A recent Xchanging survey reported that while 86% of insurance industry respondents ranked technology as their first or second priority, only 11% deemed attracting qualified talent similarly important—and about a third said it was a lower priority.
It’s a confusing contradiction in an industry where investing in technological advancement goes hand in hand with recruiting young talent—a vital mission as baby boomers begin to age out of the business.
The survey results, released earlier this month, are based on responses from 75 insurance industry practitioners representing the property-casualty, life-health and reinsurance sectors. Respondents included directors and project managers, executives, IT staff, agents, brokers and analysts.
According to the Department of Labor, the median age of a typical U.S. employee is about 42.

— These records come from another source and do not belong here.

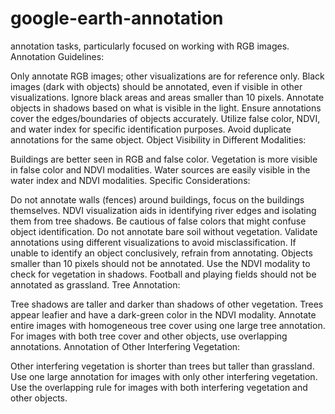 # google-earth-annotation
annotation tasks, particularly focused on working with RGB images.
Annotation Guidelines:

Only annotate RGB images; other visualizations are for reference only.
Black images (dark with objects) should be annotated, even if visible in other visualizations.
Ignore black areas and areas smaller than 10 pixels.
Annotate objects in shadows based on what is visible in the light.
Ensure annotations cover the edges/boundaries of objects accurately.
Utilize false color, NDVI, and water index for specific identification purposes.
Avoid duplicate annotations for the same object.
Object Visibility in Different Modalities:

Buildings are better seen in RGB and false color.
Vegetation is more visible in false color and NDVI modalities.
Water sources are easily visible in the water index and NDVI modalities.
Specific Considerations:

Do not annotate walls (fences) around buildings, focus on the buildings themselves.
NDVI visualization aids in identifying river edges and isolating them from tree shadows.
Be cautious of false colors that might confuse object identification.
Do not annotate bare soil without vegetation.
Validate annotations using different visualizations to avoid misclassification.
If unable to identify an object conclusively, refrain from annotating.
Objects smaller than 10 pixels should not be annotated.
Use the NDVI modality to check for vegetation in shadows.
Football and playing fields should not be annotated as grassland.
Tree Annotation:

Tree shadows are taller and darker than shadows of other vegetation.
Trees appear leafier and have a dark-green color in the NDVI modality.
Annotate entire images with homogeneous tree cover using one large tree annotation.
For images with both tree cover and other objects, use overlapping annotations.
Annotation of Other Interfering Vegetation:

Other interfering vegetation is shorter than trees but taller than grassland.
Use one large annotation for images with only other interfering vegetation.
Use the overlapping rule for images with both interfering vegetation and other objects.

Jenna Richardson, director of North American insurance services at Xchanging, notes the average age of independent agents is much higher.

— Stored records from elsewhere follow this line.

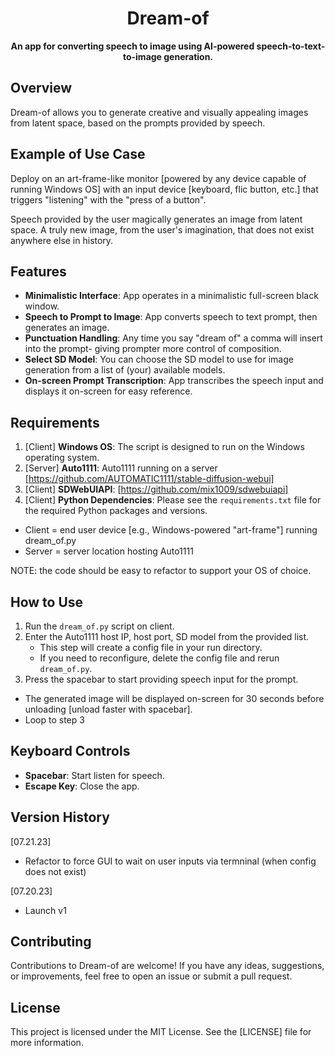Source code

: <h1 align="center">Dream-of</h1>

<p align="center">
  <strong>An app for converting speech to image using AI-powered speech-to-text-to-image generation.</strong>
</p>

## Overview

Dream-of allows you to generate creative and visually appealing images from latent space, based on the prompts provided by speech.

## Example of Use Case

Deploy on an art-frame-like monitor [powered by any device capable of running Windows OS] with an input device [keyboard, flic button, etc.] that triggers "listening" with the "press of a button".

Speech provided by the user magically generates an image from latent space. A truly new image, from the user's imagination, that does not exist anywhere else in history.

## Features

- **Minimalistic Interface**: App operates in a minimalistic full-screen black window.
- **Speech to Prompt to Image**: App converts speech to text prompt, then generates an image.
- **Punctuation Handling**: Any time you say "dream of" a comma will insert into the prompt- giving prompter more control of composition.
- **Select SD Model**: You can choose the SD model to use for image generation from a list of (your) available models.
- **On-screen Prompt Transcription**: App transcribes the speech input and displays it on-screen for easy reference.

## Requirements

1. [Client] **Windows OS**: The script is designed to run on the Windows operating system.
2. [Server] **Auto1111**: Auto1111 running on a server [https://github.com/AUTOMATIC1111/stable-diffusion-webui]
3. [Client] **SDWebUIAPI**: [https://github.com/mix1009/sdwebuiapi]
4. [Client] **Python Dependencies**: Please see the `requirements.txt` file for the required Python packages and versions.

* Client = end user device [e.g., Windows-powered "art-frame"] running dream_of.py
* Server = server location hosting Auto1111

NOTE: the code should be easy to refactor to support your OS of choice.

## How to Use

1. Run the `dream_of.py` script on client.
2. Enter the Auto1111 host IP, host port, SD model from the provided list.
   - This step will create a config file in your run directory.
   - If you need to reconfigure, delete the config file and rerun `dream_of.py`.
3. Press the spacebar to start providing speech input for the prompt.
* The generated image will be displayed on-screen for 30 seconds before unloading [unload faster with spacebar].
* Loop to step 3

## Keyboard Controls

- **Spacebar**: Start listen for speech.
- **Escape Key**: Close the app.

## Version History

[07.21.23]
- Refactor to force GUI to wait on user inputs via termninal (when config does not exist)
  
[07.20.23]
- Launch v1

## Contributing

Contributions to Dream-of are welcome! If you have any ideas, suggestions, or improvements, feel free to open an issue or submit a pull request.

## License

This project is licensed under the MIT License. See the [LICENSE] file for more information.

“Clearly there is a talent gap,” Richardson says. “It may be a chicken-and-the-egg scenario—most tech-savvy millennials will want to work at a company that has made an investment in technology. Companies should view both technology investment and recruitment as congruous and necessary parts of the larger strategy.”
In a time when employment for agents and brokers is booming, “the jobs are out there—the challenge is in determining how best to attract millennial talent,” Richardson says.

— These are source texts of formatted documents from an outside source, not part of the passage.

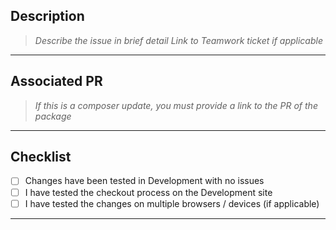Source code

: ## Description

>*Describe the issue in brief detail*
>*Link to Teamwork ticket if applicable*

---
## Associated PR
>*If this is a composer update, you *must* provide a link to the PR of the package*

---
## Checklist

- [ ] Changes have been tested in Development with no issues
- [ ] I have tested the checkout process on the Development site
- [ ] I have tested the changes on multiple browsers / devices (if applicable)

---



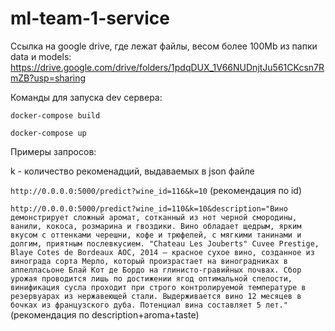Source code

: # ml-team-1-service

Ссылка на google drive, где лежат файлы, весом более 100Mb из папки data и models:
https://drive.google.com/drive/folders/1pdqDUX_1V66NUDnjtJu561CKcsn7RmZB?usp=sharing

Команды для запуска dev сервера:

`docker-compose build `

`docker-compose up`

Примеры запросов:

k - количество рекоменадций, выдаваемых в json файле

`http://0.0.0.0:5000/predict?wine_id=116&k=10` (рекомендация по id)


`http://0.0.0.0:5000/predict?wine_id=110&k=10&description="Вино демонстрирует сложный аромат, сотканный из нот черной смородины, ванили, кокоса, розмарина и гвоздики. Вино обладает щедрым, ярким вкусом с оттенками черешни, кофе и трюфелей, с мягкими танинами и долгим, приятным послевкусием. "Chateau Les Jouberts" Cuvee Prestige, Blaye Cotes de Bordeaux AOC, 2014 — красное сухое вино, созданное из винограда сорта Мерло, который произрастает на виноградниках в аппелласьоне Блай Кот де Бордо на глинисто-гравийных почвах. Сбор урожая проводится лишь по достижении ягод оптимальной спелости, винификация сусла проходит при строго контролируемой температуре в резервуарах из нержавеющей стали. Выдерживается вино 12 месяцев в бочках из французского дуба. Потенциал вина составляет 5 лет."` (рекомендация по description+aroma+taste)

Considering the average millennial’s reputation as a digital native, one way to fight that stigma is to invest in the technology they know so well and to tell potential new hires that they’ll be integral to the industry’s survival in the future. That will require “general education on innovation in the industry—everything from mobile apps to connected car technologies,” Richardson says. “The industry is actually much more evolved than most millennials may think.”
Interestingly, despite the low value respondents placed on traditional recruitment, “The 2014 Insurance Technology and Spending Trends Report” found that nearly half of respondents listed “strategic sourcing of talent” as their second-highest priority. Whether that means turning to shared or outsourced services or automation robotics to supplement operational resources, the practice is on the rise.
“Organizations leverage these options to create efficiencies within the operations and to assist in cost reduction and containment,” Richardson explains. “Many insurance companies have turned to third-party service specialists to source skilled resources, allowing them to focus additional resources on core business objectives such as profitable underwriting, capital management and growth.”
Jacquelyn Connelly is IA senior editor.